#### Exercise requirements:
Using the data below, work out how many of its lines contain "Vigenère", and give that number with nothing added.

(Stored entries)
===============

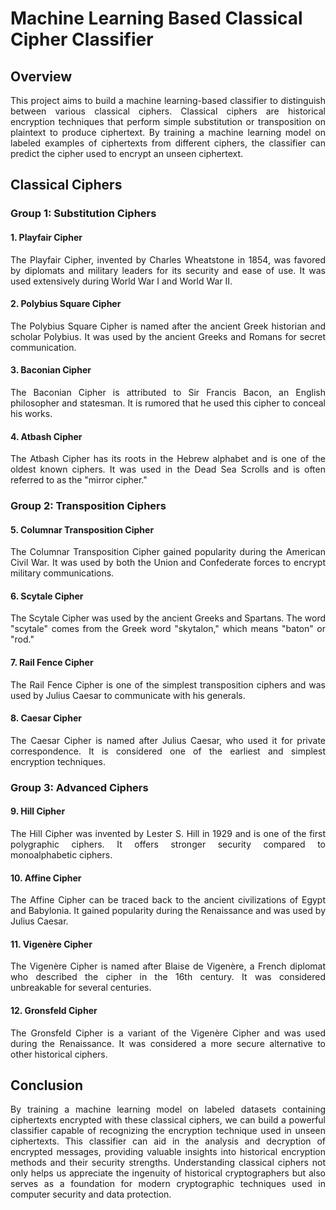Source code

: # Machine Learning Based Classical Cipher Classifier

## Overview

<p style="text-align: justify;">This project aims to build a machine learning-based classifier to distinguish between various classical ciphers. Classical ciphers are historical encryption techniques that perform simple substitution or transposition on plaintext to produce ciphertext. By training a machine learning model on labeled examples of ciphertexts from different ciphers, the classifier can predict the cipher used to encrypt an unseen ciphertext.</p>

## Classical Ciphers

### Group 1: Substitution Ciphers

#### 1. Playfair Cipher

<p style="text-align: justify;">The Playfair Cipher, invented by Charles Wheatstone in 1854, was favored by diplomats and military leaders for its security and ease of use. It was used extensively during World War I and World War II.</p>

#### 2. Polybius Square Cipher

<p style="text-align: justify;">The Polybius Square Cipher is named after the ancient Greek historian and scholar Polybius. It was used by the ancient Greeks and Romans for secret communication.</p>

#### 3. Baconian Cipher

<p style="text-align: justify;">The Baconian Cipher is attributed to Sir Francis Bacon, an English philosopher and statesman. It is rumored that he used this cipher to conceal his works.</p>

#### 4. Atbash Cipher

<p style="text-align: justify;">The Atbash Cipher has its roots in the Hebrew alphabet and is one of the oldest known ciphers. It was used in the Dead Sea Scrolls and is often referred to as the "mirror cipher."</p>

### Group 2: Transposition Ciphers

#### 5. Columnar Transposition Cipher

<p style="text-align: justify;">The Columnar Transposition Cipher gained popularity during the American Civil War. It was used by both the Union and Confederate forces to encrypt military communications.</p>

#### 6. Scytale Cipher

<p style="text-align: justify;">The Scytale Cipher was used by the ancient Greeks and Spartans. The word "scytale" comes from the Greek word "skytalon," which means "baton" or "rod."</p>

#### 7. Rail Fence Cipher

<p style="text-align: justify;">The Rail Fence Cipher is one of the simplest transposition ciphers and was used by Julius Caesar to communicate with his generals.</p>

#### 8. Caesar Cipher

<p style="text-align: justify;">The Caesar Cipher is named after Julius Caesar, who used it for private correspondence. It is considered one of the earliest and simplest encryption techniques.</p>

### Group 3: Advanced Ciphers

#### 9. Hill Cipher

<p style="text-align: justify;">The Hill Cipher was invented by Lester S. Hill in 1929 and is one of the first polygraphic ciphers. It offers stronger security compared to monoalphabetic ciphers.</p>

#### 10. Affine Cipher

<p style="text-align: justify;">The Affine Cipher can be traced back to the ancient civilizations of Egypt and Babylonia. It gained popularity during the Renaissance and was used by Julius Caesar.</p>

#### 11. Vigenère Cipher

<p style="text-align: justify;">The Vigenère Cipher is named after Blaise de Vigenère, a French diplomat who described the cipher in the 16th century. It was considered unbreakable for several centuries.</p>

#### 12. Gronsfeld Cipher

<p style="text-align: justify;">The Gronsfeld Cipher is a variant of the Vigenère Cipher and was used during the Renaissance. It was considered a more secure alternative to other historical ciphers.</p>

## Conclusion

<p style="text-align: justify;">By training a machine learning model on labeled datasets containing ciphertexts encrypted with these classical ciphers, we can build a powerful classifier capable of recognizing the encryption technique used in unseen ciphertexts. This classifier can aid in the analysis and decryption of encrypted messages, providing valuable insights into historical encryption methods and their security strengths. Understanding classical ciphers not only helps us appreciate the ingenuity of historical cryptographers but also serves as a foundation for modern cryptographic techniques used in computer security and data protection.</p>

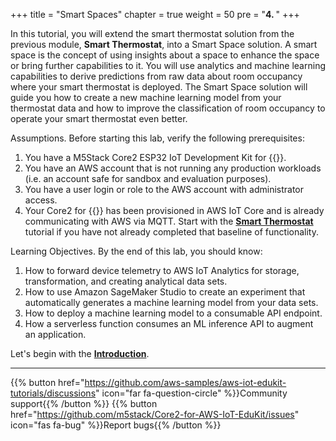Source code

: +++
title = "Smart Spaces"
chapter = true
weight = 50
pre = "<b>4. </b>"
+++

In this tutorial, you will extend the smart thermostat solution from the previous module, **Smart Thermostat**, into a Smart Space solution. A smart space is the concept of using insights about a space to enhance the space or bring further capabilities to it. You will use analytics and machine learning capabilities to derive predictions from raw data about room occupancy where your smart thermostat is deployed. The Smart Space solution will guide you how to create a new machine learning model from your thermostat data and how to improve the classification of room occupancy to operate your smart thermostat even better.

Assumptions. Before starting this lab, verify the following prerequisites:
1. You have a M5Stack Core2 ESP32 IoT Development Kit for {{<awsEdukitLong-en>}}.
2. You have an AWS account that is not running any production workloads (i.e. an account safe for sandbox and evaluation purposes).
3. You have a user login or role to the AWS account with administrator access.
3. Your Core2 for {{<awsEdukitShort-en>}} has been provisioned in AWS IoT Core and is already communicating with AWS via MQTT. Start with the [**Smart Thermostat**](/en/smart-thermostat.html) tutorial if you have not already completed that baseline of functionality.

Learning Objectives. By the end of this lab, you should know:
1. How to forward device telemetry to AWS IoT Analytics for storage, transformation, and creating analytical data sets.
2. How to use Amazon SageMaker Studio to create an experiment that automatically generates a machine learning model from your data sets.
3. How to deploy a machine learning model to a consumable API endpoint.
4. How a serverless function consumes an ML inference API to augment an application.

Let's begin with the [**Introduction**](/en/smart-spaces/introduction.html).

---
{{% button href="https://github.com/aws-samples/aws-iot-edukit-tutorials/discussions" icon="far fa-question-circle" %}}Community support{{% /button %}} {{% button href="https://github.com/m5stack/Core2-for-AWS-IoT-EduKit/issues" icon="fas fa-bug" %}}Report bugs{{% /button %}}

===============

#### Expected answer:
3